Glybera was generally well tolerated, with most adverse events such as myalgia, muscular stiffness, and burning sensation from injection site reactions occurring around the time of administration. No long-term safety concerns have been identified.
"It is encouraging to see that Glybera has been associated with reduced incidence of severe pancreatitis in a significant portion of treated patients and with less time spent in intensive care units," said Daniel Gaudet, MD, Ph.D., Associate Professor of Medicine, Université de Montréal and primary investigator. “Glybera is the first approved gene therapy in the western world and the way that this technology will be transferred to healthcare systems might influence the future of gene therapy for other diseases and have an important impact on the future of LPLD management.”
The aim of the analysis was to measure incidence and severity of acute pancreatitis episodes and utilization of health resources (hospitalizations, ICU stays, days-in-hospital) over an extended period up to six years post-treatment. An independent adjudication board of three experts blinded to patient identification and pre- or post-treatment period information performed a retrospective review of individual hospital records and categorized each abdominal pain event that lead to hospitalization before and after treatment with Glybera.
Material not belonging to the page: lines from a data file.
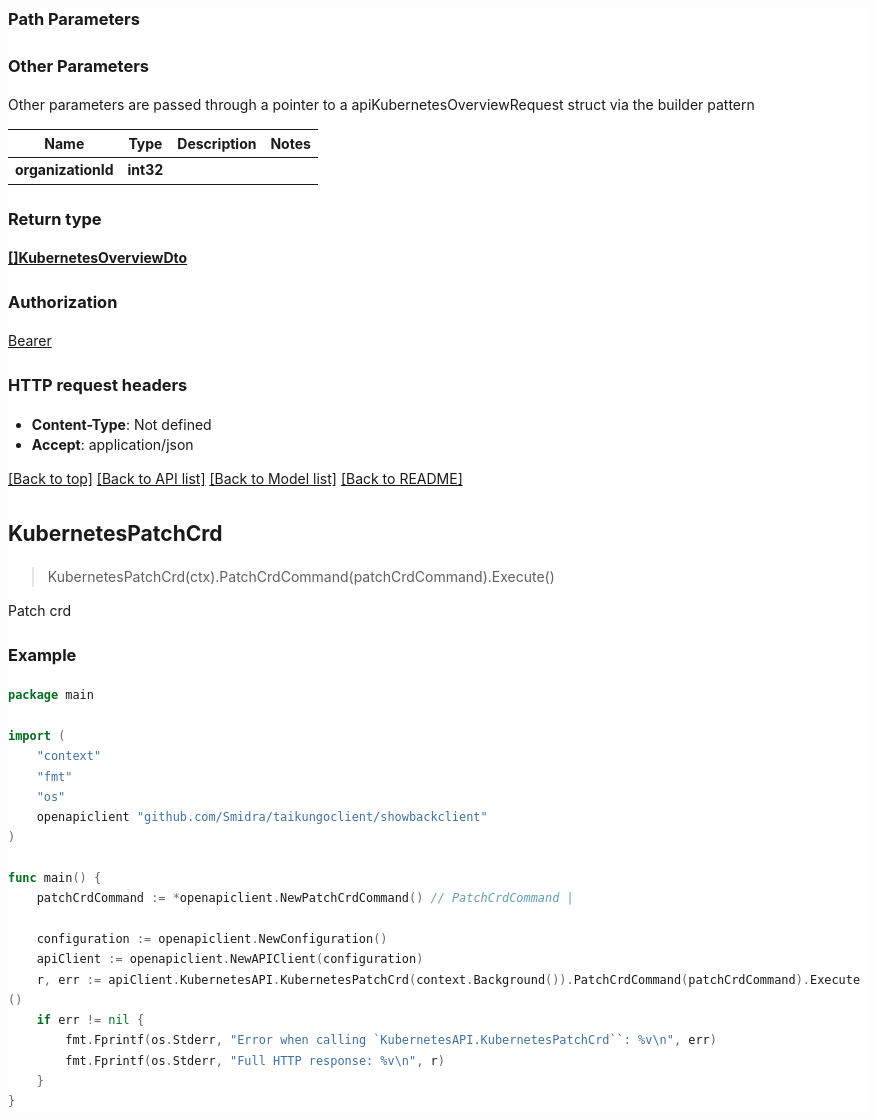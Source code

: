 ### Path Parameters



### Other Parameters

Other parameters are passed through a pointer to a apiKubernetesOverviewRequest struct via the builder pattern


Name | Type | Description  | Notes
------------- | ------------- | ------------- | -------------
 **organizationId** | **int32** |  | 

### Return type

[**[]KubernetesOverviewDto**](KubernetesOverviewDto.md)

### Authorization

[Bearer](../README.md#Bearer)

### HTTP request headers

- **Content-Type**: Not defined
- **Accept**: application/json

[[Back to top]](#) [[Back to API list]](../README.md#documentation-for-api-endpoints)
[[Back to Model list]](../README.md#documentation-for-models)
[[Back to README]](../README.md)


## KubernetesPatchCrd

> KubernetesPatchCrd(ctx).PatchCrdCommand(patchCrdCommand).Execute()

Patch crd

### Example

```go
package main

import (
    "context"
    "fmt"
    "os"
    openapiclient "github.com/Smidra/taikungoclient/showbackclient"
)

func main() {
    patchCrdCommand := *openapiclient.NewPatchCrdCommand() // PatchCrdCommand | 

    configuration := openapiclient.NewConfiguration()
    apiClient := openapiclient.NewAPIClient(configuration)
    r, err := apiClient.KubernetesAPI.KubernetesPatchCrd(context.Background()).PatchCrdCommand(patchCrdCommand).Execute()
    if err != nil {
        fmt.Fprintf(os.Stderr, "Error when calling `KubernetesAPI.KubernetesPatchCrd``: %v\n", err)
        fmt.Fprintf(os.Stderr, "Full HTTP response: %v\n", r)
    }
}
```
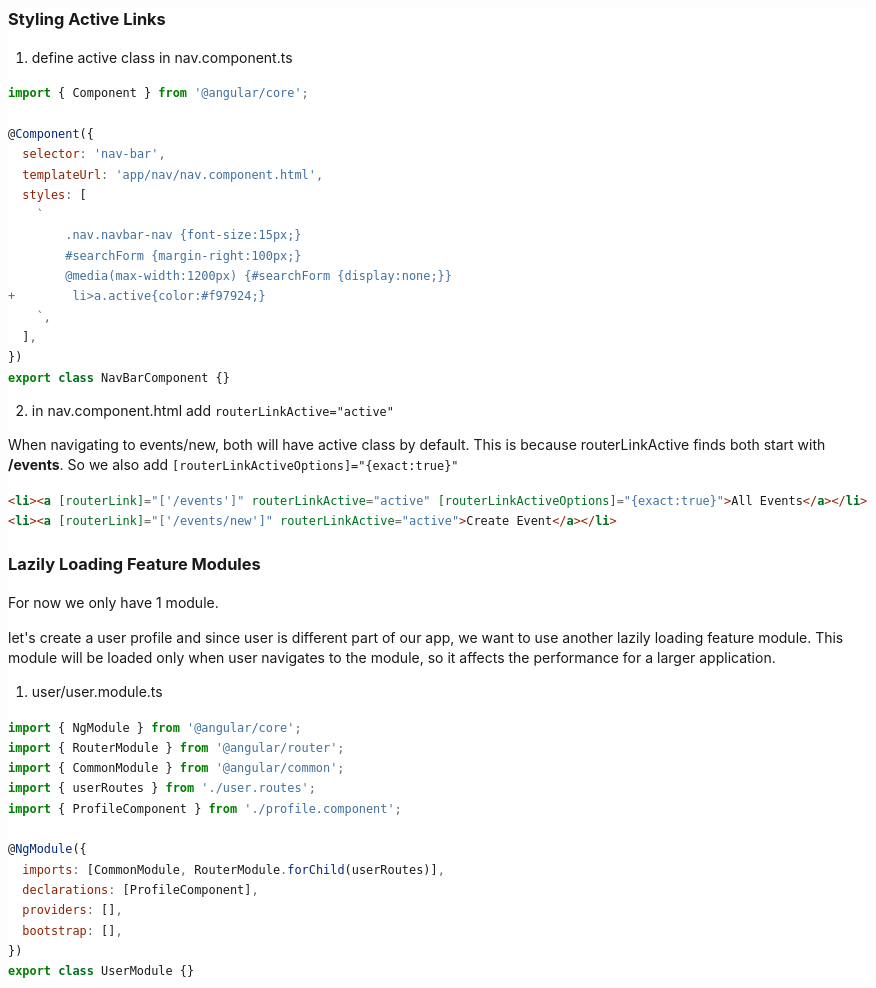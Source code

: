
 ```javascript
```

### Styling Active Links

1.  define active class in nav.component.ts

```javascript
import { Component } from '@angular/core';

@Component({
  selector: 'nav-bar',
  templateUrl: 'app/nav/nav.component.html',
  styles: [
    `
        .nav.navbar-nav {font-size:15px;}
        #searchForm {margin-right:100px;}
        @media(max-width:1200px) {#searchForm {display:none;}}
+        li>a.active{color:#f97924;}
    `,
  ],
})
export class NavBarComponent {}
```

2.  in nav.component.html add `routerLinkActive="active"`

When navigating to events/new, both will have active class by default. This is because routerLinkActive finds both start with **/events**. So we also add `[routerLinkActiveOptions]="{exact:true}"`

```html
<li><a [routerLink]="['/events']" routerLinkActive="active" [routerLinkActiveOptions]="{exact:true}">All Events</a></li>
<li><a [routerLink]="['/events/new']" routerLinkActive="active">Create Event</a></li>
```

### Lazily Loading Feature Modules

For now we only have 1 module.

let's create a user profile and since user is different part of our app, we want to use another lazily loading feature module. This module will be loaded only when user navigates to the module, so it affects the performance for a larger application.

1.  user/user.module.ts

```javascript
import { NgModule } from '@angular/core';
import { RouterModule } from '@angular/router';
import { CommonModule } from '@angular/common';
import { userRoutes } from './user.routes';
import { ProfileComponent } from './profile.component';

@NgModule({
  imports: [CommonModule, RouterModule.forChild(userRoutes)],
  declarations: [ProfileComponent],
  providers: [],
  bootstrap: [],
})
export class UserModule {}
```
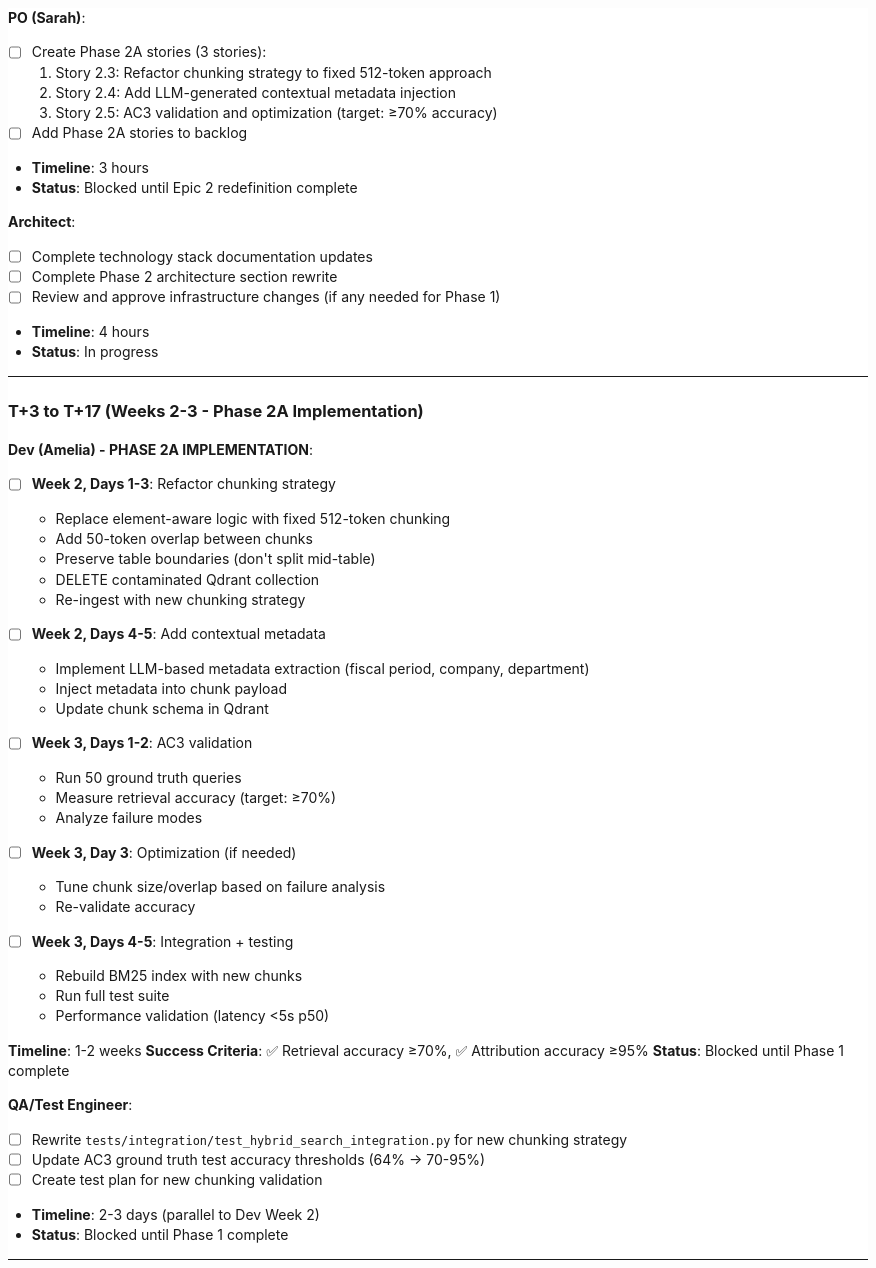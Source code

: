 **PO (Sarah)**:
- [ ] Create Phase 2A stories (3 stories):
  1. Story 2.3: Refactor chunking strategy to fixed 512-token approach
  2. Story 2.4: Add LLM-generated contextual metadata injection
  3. Story 2.5: AC3 validation and optimization (target: ≥70% accuracy)
- [ ] Add Phase 2A stories to backlog
- **Timeline**: 3 hours
- **Status**: Blocked until Epic 2 redefinition complete

**Architect**:
- [ ] Complete technology stack documentation updates
- [ ] Complete Phase 2 architecture section rewrite
- [ ] Review and approve infrastructure changes (if any needed for Phase 1)
- **Timeline**: 4 hours
- **Status**: In progress

---

### T+3 to T+17 (Weeks 2-3 - Phase 2A Implementation)

**Dev (Amelia) - PHASE 2A IMPLEMENTATION**:
- [ ] **Week 2, Days 1-3**: Refactor chunking strategy
  - Replace element-aware logic with fixed 512-token chunking
  - Add 50-token overlap between chunks
  - Preserve table boundaries (don't split mid-table)
  - DELETE contaminated Qdrant collection
  - Re-ingest with new chunking strategy

- [ ] **Week 2, Days 4-5**: Add contextual metadata
  - Implement LLM-based metadata extraction (fiscal period, company, department)
  - Inject metadata into chunk payload
  - Update chunk schema in Qdrant

- [ ] **Week 3, Days 1-2**: AC3 validation
  - Run 50 ground truth queries
  - Measure retrieval accuracy (target: ≥70%)
  - Analyze failure modes

- [ ] **Week 3, Day 3**: Optimization (if needed)
  - Tune chunk size/overlap based on failure analysis
  - Re-validate accuracy

- [ ] **Week 3, Days 4-5**: Integration + testing
  - Rebuild BM25 index with new chunks
  - Run full test suite
  - Performance validation (latency <5s p50)

**Timeline**: 1-2 weeks
**Success Criteria**: ✅ Retrieval accuracy ≥70%, ✅ Attribution accuracy ≥95%
**Status**: Blocked until Phase 1 complete

**QA/Test Engineer**:
- [ ] Rewrite `tests/integration/test_hybrid_search_integration.py` for new chunking strategy
- [ ] Update AC3 ground truth test accuracy thresholds (64% → 70-95%)
- [ ] Create test plan for new chunking validation
- **Timeline**: 2-3 days (parallel to Dev Week 2)
- **Status**: Blocked until Phase 1 complete

---
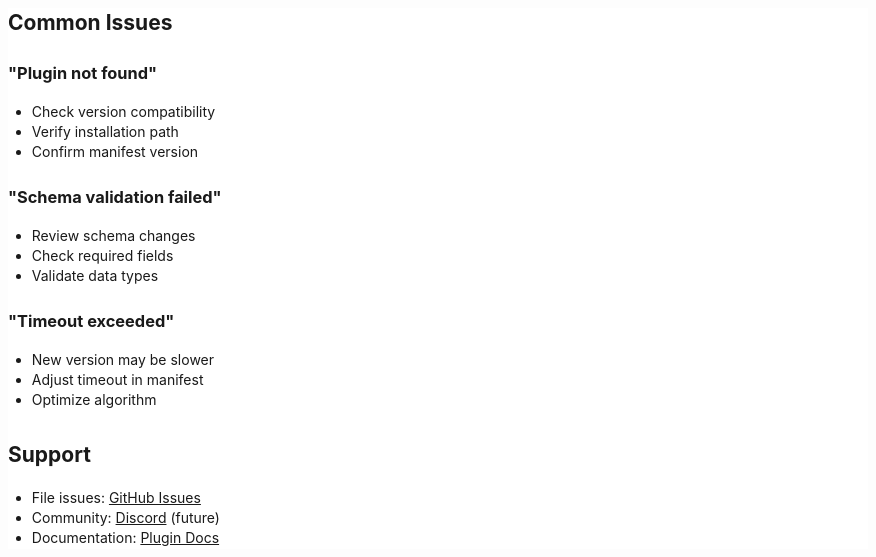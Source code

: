 ## Common Issues

### "Plugin not found"
- Check version compatibility
- Verify installation path
- Confirm manifest version

### "Schema validation failed"
- Review schema changes
- Check required fields
- Validate data types

### "Timeout exceeded"
- New version may be slower
- Adjust timeout in manifest
- Optimize algorithm

## Support

- File issues: [GitHub Issues](https://github.com/agentstation/pocket/issues)
- Community: [Discord](https://discord.gg/pocket) (future)
- Documentation: [Plugin Docs](./PLUGINS.md)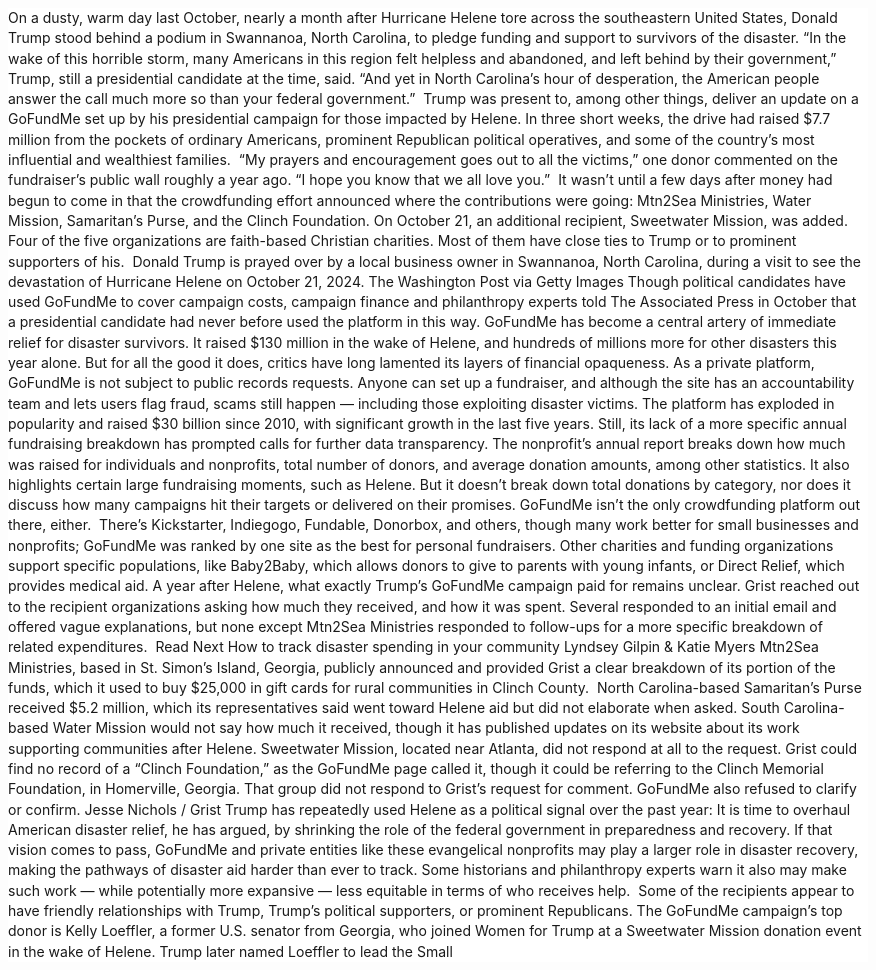 On a dusty, warm day last October, nearly a month after Hurricane Helene tore across the southeastern United States, Donald Trump stood behind a podium in Swannanoa, North Carolina, to pledge funding and support to survivors of the disaster. “In the wake of this horrible storm, many Americans in this region felt helpless and abandoned, and left behind by their government,” Trump, still a presidential candidate at the time, said. “And yet in North Carolina&#8217;s hour of desperation, the American people answer the call much more so than your federal government.”&nbsp; Trump was present to, among other things, deliver an update on a GoFundMe set up by his presidential campaign for those impacted by Helene. In three short weeks, the drive had raised $7.7 million from the pockets of ordinary Americans, prominent Republican political operatives, and some of the country’s most influential and wealthiest families.&nbsp; “My prayers and encouragement goes out to all the victims,” one donor commented on the fundraiser’s public wall roughly a year ago. “I hope you know that we all love you.”&nbsp; It wasn’t until a few days after money had begun to come in that the crowdfunding effort announced where the contributions were going: Mtn2Sea Ministries, Water Mission, Samaritan’s Purse, and the Clinch Foundation. On October 21, an additional recipient, Sweetwater Mission, was added. Four of the five organizations are faith-based Christian charities. Most of them have close ties to Trump or to prominent supporters of his.&nbsp; Donald Trump is prayed over by a local business owner in Swannanoa, North Carolina, during a visit to see the devastation of Hurricane Helene on October 21, 2024. The Washington Post via Getty Images Though political candidates have used GoFundMe to cover campaign costs, campaign finance and philanthropy experts told The Associated Press in October that a presidential candidate had never before used the platform in this way. GoFundMe has become a central artery of immediate relief for disaster survivors. It raised $130 million in the wake of Helene, and hundreds of millions more for other disasters this year alone. But for all the good it does, critics have long lamented its layers of financial opaqueness. As a private platform, GoFundMe is not subject to public records requests. Anyone can set up a fundraiser, and although the site has an accountability team and lets users flag fraud, scams still happen — including those exploiting disaster victims. The platform has exploded in popularity and raised $30 billion since 2010, with significant growth in the last five years. Still, its lack of a more specific annual fundraising breakdown has prompted calls for further data transparency. The nonprofit’s annual report breaks down how much was raised for individuals and nonprofits, total number of donors, and average donation amounts, among other statistics. It also highlights certain large fundraising moments, such as Helene. But it doesn’t break down total donations by category, nor does it discuss how many campaigns hit their targets or delivered on their promises. GoFundMe isn’t the only crowdfunding platform out there, either.&nbsp; There’s Kickstarter, Indiegogo, Fundable, Donorbox, and others, though many work better for small businesses and nonprofits; GoFundMe was ranked by one site as the best for personal fundraisers. Other charities and funding organizations support specific populations, like Baby2Baby, which allows donors to give to parents with young infants, or Direct Relief, which provides medical aid. A year after Helene, what exactly Trump’s GoFundMe campaign paid for remains unclear. Grist reached out to the recipient organizations asking how much they received, and how it was spent. Several responded to an initial email and offered vague explanations, but none except Mtn2Sea Ministries responded to follow-ups for a more specific breakdown of related expenditures.&nbsp; Read Next How to track disaster spending in your community Lyndsey Gilpin &#038; Katie Myers Mtn2Sea Ministries, based in St. Simon’s Island, Georgia, publicly announced and provided Grist a clear breakdown of its portion of the funds, which it used to buy $25,000 in gift cards for rural communities in Clinch County.&nbsp; North Carolina-based Samaritan’s Purse received $5.2 million, which its representatives said went toward Helene aid but did not elaborate when asked. South Carolina-based Water Mission would not say how much it received, though it has published updates on its website about its work supporting communities after Helene. Sweetwater Mission, located near Atlanta, did not respond at all to the request. Grist could find no record of a “Clinch Foundation,” as the GoFundMe page called it, though it could be referring to the Clinch Memorial Foundation, in Homerville, Georgia. That group did not respond to Grist’s request for comment. GoFundMe also refused to clarify or confirm. Jesse Nichols / Grist Trump has repeatedly used Helene as a political signal over the past year: It is time to overhaul American disaster relief, he has argued, by shrinking the role of the federal government in preparedness and recovery. If that vision comes to pass, GoFundMe and private entities like these evangelical nonprofits may play a larger role in disaster recovery, making the pathways of disaster aid harder than ever to track. Some historians and philanthropy experts warn it also may make such work — while potentially more expansive — less equitable in terms of who receives help.&nbsp; Some of the recipients appear to have friendly relationships with Trump, Trump’s political supporters, or prominent Republicans. The GoFundMe campaign&#8217;s top donor is Kelly Loeffler, a former U.S. senator from Georgia, who joined Women for Trump at a Sweetwater Mission donation event in the wake of Helene. Trump later named Loeffler to lead the Small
This six-year analysis represents an extension of the three-year retrospective review that formed a part of the data package upon which the European Commission approved Glybera in October 2012 under exceptional circumstances for the treatment of a subset of patients with LPLD. The data confirm the trend exhibited in the first case note review.
Glybera is indicated for the treatment of adult patients diagnosed with familial LPLD confirmed by genetic testing and suffering from severe or multiple pancreatitis attacks despite dietary fat restrictions. LPLD results in hyper-chylomicronemia, or dramatic and potentially life-threatening increases in the level of large fat-carrying particles, called chylomicrons, in the blood after eating. In many cases, LPLD and the associated elevated levels of chylomicrons can cause acute and potentially life-threatening inflammation of the pancreas, known as pancreatitis, thus leading to frequent hospitalizations. Recurrent pancreatitis can lead to chronic abdominal pain, pancreatic insufficiency, which is an inability to properly digest food due to a lack of digestive enzymes made by the pancreas, and diabetes. There is no other approved treatment for LPLD.